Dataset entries
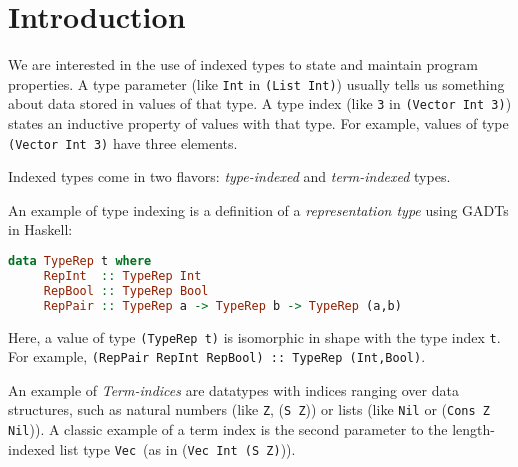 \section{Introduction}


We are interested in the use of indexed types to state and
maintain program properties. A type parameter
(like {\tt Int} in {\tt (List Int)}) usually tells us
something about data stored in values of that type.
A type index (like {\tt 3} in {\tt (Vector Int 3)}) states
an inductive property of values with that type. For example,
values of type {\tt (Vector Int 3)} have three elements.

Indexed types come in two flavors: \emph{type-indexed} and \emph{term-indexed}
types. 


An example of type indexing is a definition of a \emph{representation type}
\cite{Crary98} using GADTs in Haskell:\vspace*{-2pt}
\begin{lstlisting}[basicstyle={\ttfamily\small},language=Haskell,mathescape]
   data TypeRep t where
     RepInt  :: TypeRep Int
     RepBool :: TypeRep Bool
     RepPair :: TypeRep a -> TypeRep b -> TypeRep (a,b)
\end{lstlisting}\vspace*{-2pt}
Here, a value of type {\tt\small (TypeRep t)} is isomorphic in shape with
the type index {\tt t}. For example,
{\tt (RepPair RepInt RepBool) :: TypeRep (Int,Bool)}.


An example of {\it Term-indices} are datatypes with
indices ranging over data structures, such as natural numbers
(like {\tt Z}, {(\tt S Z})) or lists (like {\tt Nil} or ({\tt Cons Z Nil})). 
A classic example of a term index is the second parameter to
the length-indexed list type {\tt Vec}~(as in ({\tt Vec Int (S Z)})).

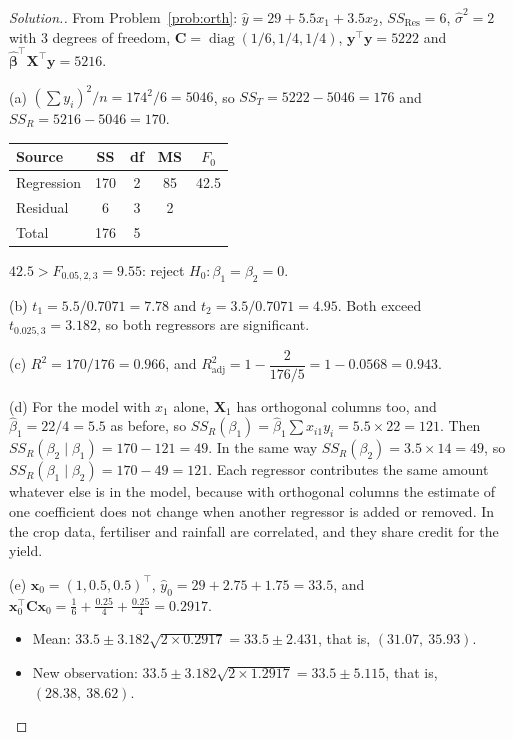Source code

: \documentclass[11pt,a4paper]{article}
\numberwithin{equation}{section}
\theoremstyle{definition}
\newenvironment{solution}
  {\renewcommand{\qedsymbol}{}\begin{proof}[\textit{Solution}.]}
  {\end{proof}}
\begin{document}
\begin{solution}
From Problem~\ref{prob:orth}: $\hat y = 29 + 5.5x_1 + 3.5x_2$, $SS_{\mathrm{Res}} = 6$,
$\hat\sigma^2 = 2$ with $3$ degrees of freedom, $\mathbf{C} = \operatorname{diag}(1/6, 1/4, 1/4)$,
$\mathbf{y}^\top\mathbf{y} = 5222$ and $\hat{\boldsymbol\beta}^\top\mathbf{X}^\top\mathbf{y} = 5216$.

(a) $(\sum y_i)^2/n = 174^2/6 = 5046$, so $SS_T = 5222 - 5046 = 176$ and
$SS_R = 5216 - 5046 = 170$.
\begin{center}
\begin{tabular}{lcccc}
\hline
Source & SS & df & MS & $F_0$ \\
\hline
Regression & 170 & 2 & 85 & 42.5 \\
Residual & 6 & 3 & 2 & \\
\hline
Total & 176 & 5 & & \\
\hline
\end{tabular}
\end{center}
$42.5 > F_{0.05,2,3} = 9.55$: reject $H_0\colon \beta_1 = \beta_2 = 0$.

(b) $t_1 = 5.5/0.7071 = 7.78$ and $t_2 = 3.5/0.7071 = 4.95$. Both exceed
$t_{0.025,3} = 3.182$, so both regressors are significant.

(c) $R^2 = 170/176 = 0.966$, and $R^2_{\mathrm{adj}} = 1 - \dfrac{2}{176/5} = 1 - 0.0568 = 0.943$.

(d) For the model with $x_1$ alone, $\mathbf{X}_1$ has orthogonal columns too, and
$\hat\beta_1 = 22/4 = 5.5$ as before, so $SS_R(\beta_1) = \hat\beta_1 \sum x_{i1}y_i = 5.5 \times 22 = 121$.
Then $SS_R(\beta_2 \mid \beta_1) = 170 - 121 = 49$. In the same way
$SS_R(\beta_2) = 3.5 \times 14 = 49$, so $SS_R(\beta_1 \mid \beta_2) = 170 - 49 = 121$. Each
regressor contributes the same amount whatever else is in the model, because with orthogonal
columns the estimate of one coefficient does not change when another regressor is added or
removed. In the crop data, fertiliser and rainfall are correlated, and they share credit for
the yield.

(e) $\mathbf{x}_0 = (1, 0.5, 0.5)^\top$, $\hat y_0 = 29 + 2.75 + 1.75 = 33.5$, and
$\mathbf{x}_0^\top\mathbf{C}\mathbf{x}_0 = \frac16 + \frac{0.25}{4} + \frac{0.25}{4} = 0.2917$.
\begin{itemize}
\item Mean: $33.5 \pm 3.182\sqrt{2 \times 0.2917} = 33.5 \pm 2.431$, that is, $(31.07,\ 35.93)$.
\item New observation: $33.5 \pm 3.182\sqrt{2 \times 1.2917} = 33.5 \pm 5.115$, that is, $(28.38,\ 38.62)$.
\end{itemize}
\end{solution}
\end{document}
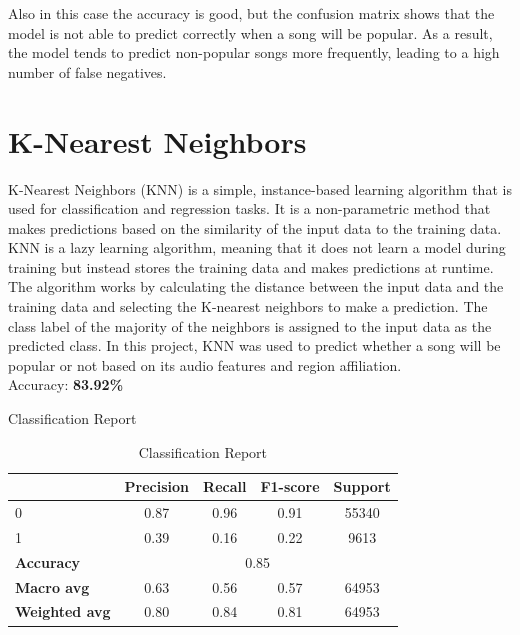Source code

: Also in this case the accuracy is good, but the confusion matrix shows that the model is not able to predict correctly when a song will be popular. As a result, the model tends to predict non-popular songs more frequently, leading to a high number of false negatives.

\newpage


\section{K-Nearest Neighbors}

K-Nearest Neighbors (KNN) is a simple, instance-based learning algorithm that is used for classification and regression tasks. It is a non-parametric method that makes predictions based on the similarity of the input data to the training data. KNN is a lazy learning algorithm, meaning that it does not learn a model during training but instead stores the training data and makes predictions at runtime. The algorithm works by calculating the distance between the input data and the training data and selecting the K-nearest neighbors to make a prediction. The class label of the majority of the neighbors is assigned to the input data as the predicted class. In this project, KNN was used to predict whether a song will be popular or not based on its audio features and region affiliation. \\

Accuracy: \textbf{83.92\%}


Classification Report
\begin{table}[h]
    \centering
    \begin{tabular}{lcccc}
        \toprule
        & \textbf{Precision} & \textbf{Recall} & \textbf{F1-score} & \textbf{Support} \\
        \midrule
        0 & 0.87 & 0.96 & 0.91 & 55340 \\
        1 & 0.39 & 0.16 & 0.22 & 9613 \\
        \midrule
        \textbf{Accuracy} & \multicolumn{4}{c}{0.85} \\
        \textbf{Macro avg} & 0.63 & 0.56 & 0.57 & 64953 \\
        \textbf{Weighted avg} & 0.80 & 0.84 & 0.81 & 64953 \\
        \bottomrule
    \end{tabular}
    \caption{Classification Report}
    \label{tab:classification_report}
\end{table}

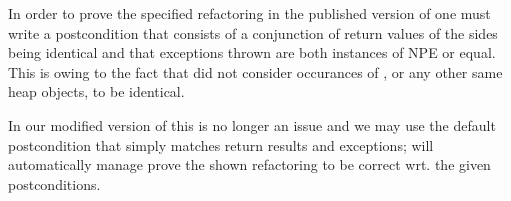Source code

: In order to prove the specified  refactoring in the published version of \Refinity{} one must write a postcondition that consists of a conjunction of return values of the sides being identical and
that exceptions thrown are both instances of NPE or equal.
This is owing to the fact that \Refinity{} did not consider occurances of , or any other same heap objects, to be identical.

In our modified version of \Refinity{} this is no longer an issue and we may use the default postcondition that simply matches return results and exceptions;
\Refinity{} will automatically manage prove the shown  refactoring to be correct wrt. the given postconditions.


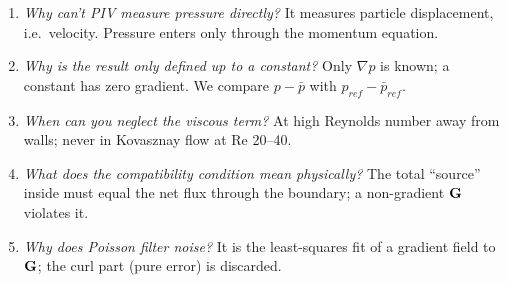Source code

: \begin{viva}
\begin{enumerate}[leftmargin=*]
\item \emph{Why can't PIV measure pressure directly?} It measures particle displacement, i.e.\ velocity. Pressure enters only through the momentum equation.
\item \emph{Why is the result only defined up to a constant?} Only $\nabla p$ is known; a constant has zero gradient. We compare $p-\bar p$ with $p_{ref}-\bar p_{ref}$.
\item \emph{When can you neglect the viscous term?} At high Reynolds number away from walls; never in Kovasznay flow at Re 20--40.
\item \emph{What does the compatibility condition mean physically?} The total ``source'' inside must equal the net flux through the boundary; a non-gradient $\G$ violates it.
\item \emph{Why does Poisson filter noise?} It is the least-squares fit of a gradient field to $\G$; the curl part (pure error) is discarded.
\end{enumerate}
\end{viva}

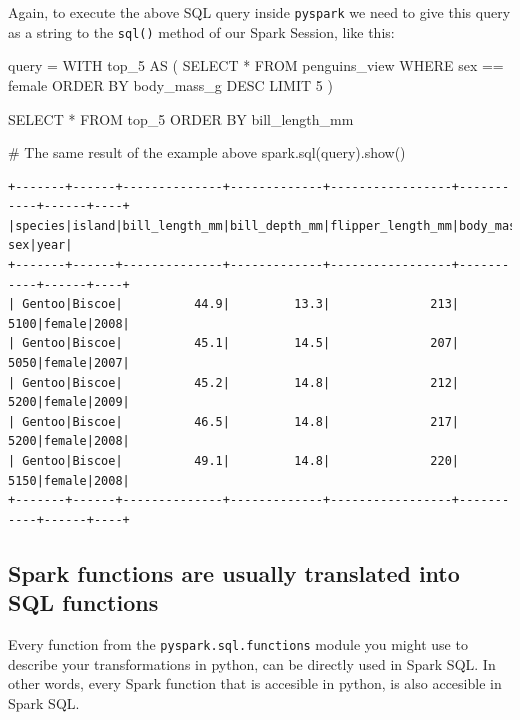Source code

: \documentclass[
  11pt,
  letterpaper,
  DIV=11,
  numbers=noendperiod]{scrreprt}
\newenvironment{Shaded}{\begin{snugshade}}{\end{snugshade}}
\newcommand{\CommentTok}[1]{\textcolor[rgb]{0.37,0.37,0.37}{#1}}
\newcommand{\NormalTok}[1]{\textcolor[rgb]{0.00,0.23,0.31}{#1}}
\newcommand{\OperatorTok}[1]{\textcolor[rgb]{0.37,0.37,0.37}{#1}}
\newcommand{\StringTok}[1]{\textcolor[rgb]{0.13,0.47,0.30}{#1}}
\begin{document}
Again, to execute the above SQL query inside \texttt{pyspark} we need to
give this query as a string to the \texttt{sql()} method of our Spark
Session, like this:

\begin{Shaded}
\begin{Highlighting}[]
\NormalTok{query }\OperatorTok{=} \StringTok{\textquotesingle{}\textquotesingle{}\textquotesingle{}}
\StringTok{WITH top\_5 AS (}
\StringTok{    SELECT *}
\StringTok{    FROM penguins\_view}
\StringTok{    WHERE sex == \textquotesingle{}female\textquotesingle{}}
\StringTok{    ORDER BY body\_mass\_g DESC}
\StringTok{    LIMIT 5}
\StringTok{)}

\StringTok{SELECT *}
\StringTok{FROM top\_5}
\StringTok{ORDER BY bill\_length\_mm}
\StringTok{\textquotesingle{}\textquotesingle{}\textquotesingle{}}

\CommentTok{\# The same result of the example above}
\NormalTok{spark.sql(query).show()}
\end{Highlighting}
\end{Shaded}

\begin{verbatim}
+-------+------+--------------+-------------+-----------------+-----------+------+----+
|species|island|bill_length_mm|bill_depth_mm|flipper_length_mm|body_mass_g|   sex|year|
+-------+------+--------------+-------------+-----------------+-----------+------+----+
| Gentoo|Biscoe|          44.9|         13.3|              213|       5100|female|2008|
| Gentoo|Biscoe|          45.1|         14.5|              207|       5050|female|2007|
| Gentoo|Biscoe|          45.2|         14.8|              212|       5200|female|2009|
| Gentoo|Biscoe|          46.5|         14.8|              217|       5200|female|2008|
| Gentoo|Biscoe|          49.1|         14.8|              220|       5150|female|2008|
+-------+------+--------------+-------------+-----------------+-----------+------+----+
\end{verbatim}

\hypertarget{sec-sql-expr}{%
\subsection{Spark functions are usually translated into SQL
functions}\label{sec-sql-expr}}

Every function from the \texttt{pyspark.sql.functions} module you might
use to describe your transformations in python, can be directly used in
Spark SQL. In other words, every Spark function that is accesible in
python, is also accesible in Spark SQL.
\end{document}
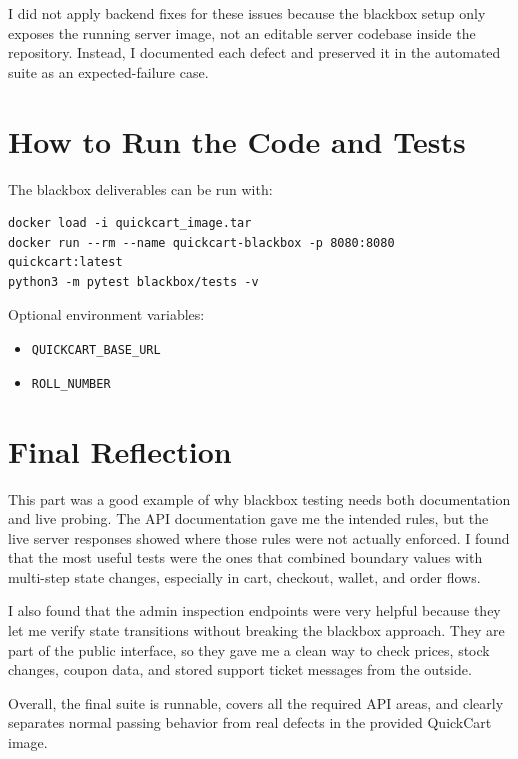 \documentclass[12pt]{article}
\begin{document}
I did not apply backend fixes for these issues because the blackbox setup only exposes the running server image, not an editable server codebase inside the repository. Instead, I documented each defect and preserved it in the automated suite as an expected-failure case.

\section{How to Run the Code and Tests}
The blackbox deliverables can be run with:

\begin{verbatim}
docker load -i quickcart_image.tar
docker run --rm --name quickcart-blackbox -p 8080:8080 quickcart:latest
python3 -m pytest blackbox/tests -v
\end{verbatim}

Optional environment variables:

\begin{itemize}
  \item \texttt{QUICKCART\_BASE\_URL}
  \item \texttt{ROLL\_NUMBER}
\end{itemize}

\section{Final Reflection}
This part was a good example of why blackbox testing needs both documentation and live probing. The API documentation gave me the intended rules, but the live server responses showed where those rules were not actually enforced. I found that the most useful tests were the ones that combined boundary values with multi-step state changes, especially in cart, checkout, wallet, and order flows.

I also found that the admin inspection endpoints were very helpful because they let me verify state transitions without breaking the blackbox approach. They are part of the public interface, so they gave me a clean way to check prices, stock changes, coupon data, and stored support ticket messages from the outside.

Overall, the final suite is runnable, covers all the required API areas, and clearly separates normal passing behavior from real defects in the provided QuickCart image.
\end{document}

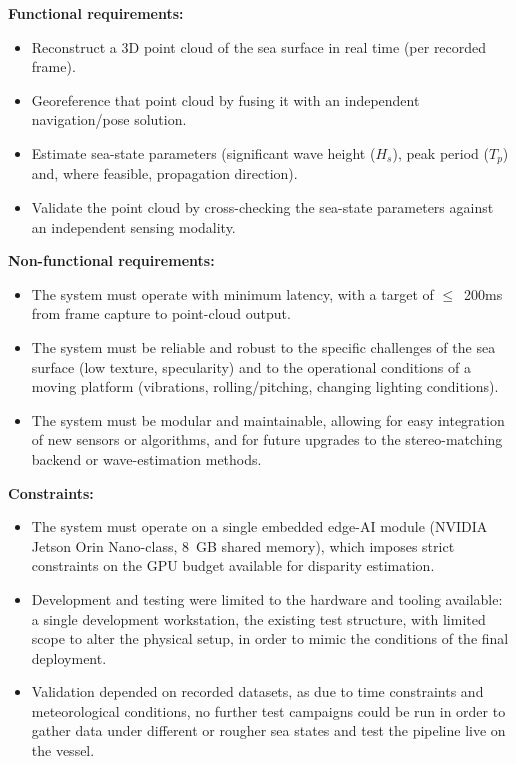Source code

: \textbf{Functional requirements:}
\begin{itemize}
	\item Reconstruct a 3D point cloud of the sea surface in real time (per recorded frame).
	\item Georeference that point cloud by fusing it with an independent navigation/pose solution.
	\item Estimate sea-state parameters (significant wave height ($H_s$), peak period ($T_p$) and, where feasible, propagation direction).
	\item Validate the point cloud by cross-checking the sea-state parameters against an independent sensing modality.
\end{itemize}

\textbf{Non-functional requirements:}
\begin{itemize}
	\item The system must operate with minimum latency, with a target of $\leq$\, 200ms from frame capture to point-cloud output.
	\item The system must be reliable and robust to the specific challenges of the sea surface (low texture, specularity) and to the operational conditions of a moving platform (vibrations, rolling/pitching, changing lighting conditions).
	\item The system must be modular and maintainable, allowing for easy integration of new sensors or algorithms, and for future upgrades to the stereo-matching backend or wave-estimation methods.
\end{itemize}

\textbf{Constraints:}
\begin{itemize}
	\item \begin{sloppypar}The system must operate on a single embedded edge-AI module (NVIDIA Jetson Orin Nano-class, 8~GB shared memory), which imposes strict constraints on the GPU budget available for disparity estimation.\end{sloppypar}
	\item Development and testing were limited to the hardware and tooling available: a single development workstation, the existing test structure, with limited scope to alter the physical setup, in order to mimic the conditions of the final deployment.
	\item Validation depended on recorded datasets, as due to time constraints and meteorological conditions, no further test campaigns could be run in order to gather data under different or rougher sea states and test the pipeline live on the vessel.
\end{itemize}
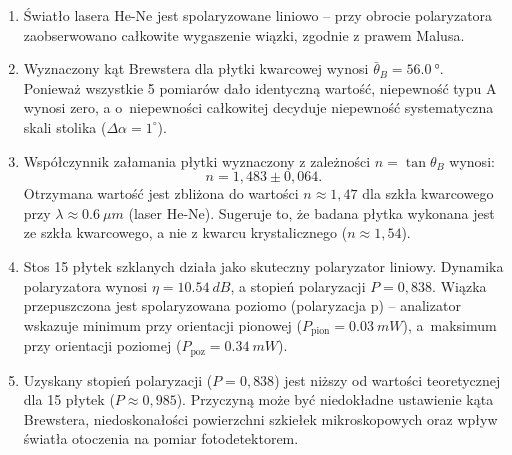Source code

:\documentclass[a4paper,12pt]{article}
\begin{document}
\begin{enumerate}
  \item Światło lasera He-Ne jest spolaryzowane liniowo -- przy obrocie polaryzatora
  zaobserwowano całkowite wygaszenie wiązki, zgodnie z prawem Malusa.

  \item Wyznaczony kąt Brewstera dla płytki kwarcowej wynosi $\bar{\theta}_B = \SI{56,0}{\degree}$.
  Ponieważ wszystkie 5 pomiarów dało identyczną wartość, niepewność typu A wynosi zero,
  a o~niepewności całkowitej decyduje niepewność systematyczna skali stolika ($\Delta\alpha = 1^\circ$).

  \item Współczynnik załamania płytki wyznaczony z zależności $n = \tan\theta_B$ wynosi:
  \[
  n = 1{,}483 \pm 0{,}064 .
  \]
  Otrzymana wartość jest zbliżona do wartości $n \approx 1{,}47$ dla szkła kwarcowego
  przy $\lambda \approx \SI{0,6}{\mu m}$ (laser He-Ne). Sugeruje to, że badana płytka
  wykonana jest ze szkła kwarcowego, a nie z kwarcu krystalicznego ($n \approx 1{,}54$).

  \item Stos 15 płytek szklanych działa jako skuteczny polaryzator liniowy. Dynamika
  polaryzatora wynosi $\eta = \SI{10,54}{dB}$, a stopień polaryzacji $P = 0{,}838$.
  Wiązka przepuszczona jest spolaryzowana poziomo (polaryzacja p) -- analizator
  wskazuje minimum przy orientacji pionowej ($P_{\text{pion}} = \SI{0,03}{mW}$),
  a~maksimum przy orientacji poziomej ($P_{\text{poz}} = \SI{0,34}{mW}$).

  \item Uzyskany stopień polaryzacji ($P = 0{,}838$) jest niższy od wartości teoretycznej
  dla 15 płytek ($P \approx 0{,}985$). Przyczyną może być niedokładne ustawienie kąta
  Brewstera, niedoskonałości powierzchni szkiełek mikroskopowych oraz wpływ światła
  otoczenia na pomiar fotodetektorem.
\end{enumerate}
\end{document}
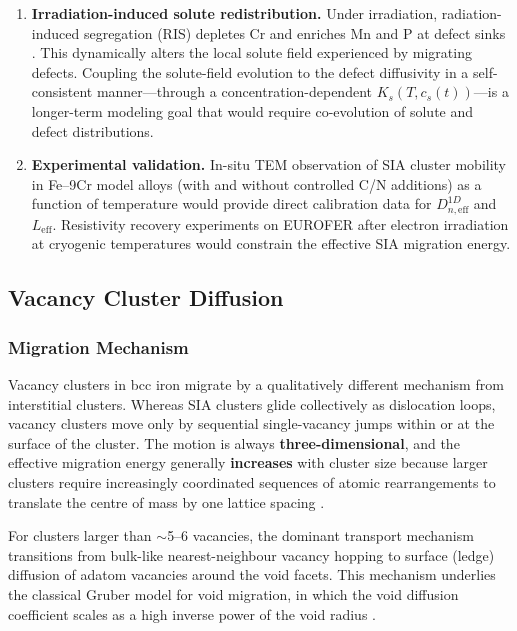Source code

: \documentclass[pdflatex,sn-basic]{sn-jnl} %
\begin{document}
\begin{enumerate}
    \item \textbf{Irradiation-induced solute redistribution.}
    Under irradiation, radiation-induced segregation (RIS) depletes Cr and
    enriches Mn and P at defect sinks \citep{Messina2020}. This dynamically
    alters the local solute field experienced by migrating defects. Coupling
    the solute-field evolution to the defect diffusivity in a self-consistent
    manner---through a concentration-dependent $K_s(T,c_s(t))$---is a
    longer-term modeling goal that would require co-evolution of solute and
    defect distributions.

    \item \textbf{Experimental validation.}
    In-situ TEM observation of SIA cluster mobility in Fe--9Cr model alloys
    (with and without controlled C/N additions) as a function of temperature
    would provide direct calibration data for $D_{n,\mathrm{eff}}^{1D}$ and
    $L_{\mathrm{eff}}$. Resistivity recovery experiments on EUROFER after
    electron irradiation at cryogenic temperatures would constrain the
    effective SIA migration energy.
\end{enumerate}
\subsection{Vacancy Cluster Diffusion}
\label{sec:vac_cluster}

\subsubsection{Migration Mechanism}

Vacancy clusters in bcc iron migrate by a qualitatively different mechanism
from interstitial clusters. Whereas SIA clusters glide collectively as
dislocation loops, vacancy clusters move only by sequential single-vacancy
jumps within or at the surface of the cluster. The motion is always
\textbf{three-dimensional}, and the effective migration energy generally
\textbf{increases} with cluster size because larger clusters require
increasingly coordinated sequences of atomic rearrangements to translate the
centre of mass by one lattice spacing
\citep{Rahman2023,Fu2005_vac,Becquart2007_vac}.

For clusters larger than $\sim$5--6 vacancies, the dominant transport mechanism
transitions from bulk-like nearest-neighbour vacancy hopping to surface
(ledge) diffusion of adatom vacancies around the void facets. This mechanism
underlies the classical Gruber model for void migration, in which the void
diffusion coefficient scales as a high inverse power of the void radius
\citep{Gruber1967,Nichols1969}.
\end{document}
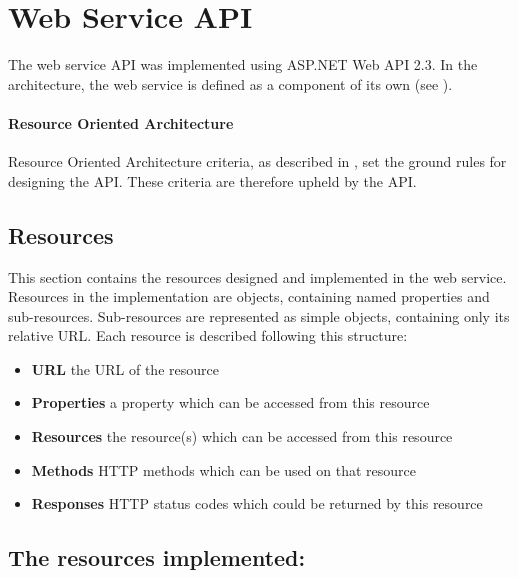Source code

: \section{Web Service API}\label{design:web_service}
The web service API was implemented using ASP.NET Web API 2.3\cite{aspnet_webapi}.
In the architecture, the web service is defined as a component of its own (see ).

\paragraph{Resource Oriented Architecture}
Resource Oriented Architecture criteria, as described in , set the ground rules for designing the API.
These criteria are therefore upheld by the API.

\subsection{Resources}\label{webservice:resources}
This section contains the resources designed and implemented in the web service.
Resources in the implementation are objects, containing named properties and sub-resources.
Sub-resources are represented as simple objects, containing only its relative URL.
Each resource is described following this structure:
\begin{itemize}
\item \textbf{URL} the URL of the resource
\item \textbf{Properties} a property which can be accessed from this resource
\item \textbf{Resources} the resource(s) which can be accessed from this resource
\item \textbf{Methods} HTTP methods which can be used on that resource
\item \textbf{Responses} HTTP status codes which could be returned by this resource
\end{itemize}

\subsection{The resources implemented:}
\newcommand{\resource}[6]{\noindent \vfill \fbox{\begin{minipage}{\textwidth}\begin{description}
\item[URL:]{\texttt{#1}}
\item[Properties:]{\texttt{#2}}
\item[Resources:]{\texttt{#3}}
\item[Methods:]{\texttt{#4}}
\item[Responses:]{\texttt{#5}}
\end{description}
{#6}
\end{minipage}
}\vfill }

_What is needed_
How many lines of the entries contain the string "module"? Answer with a number and no other words.

_Answer section_
2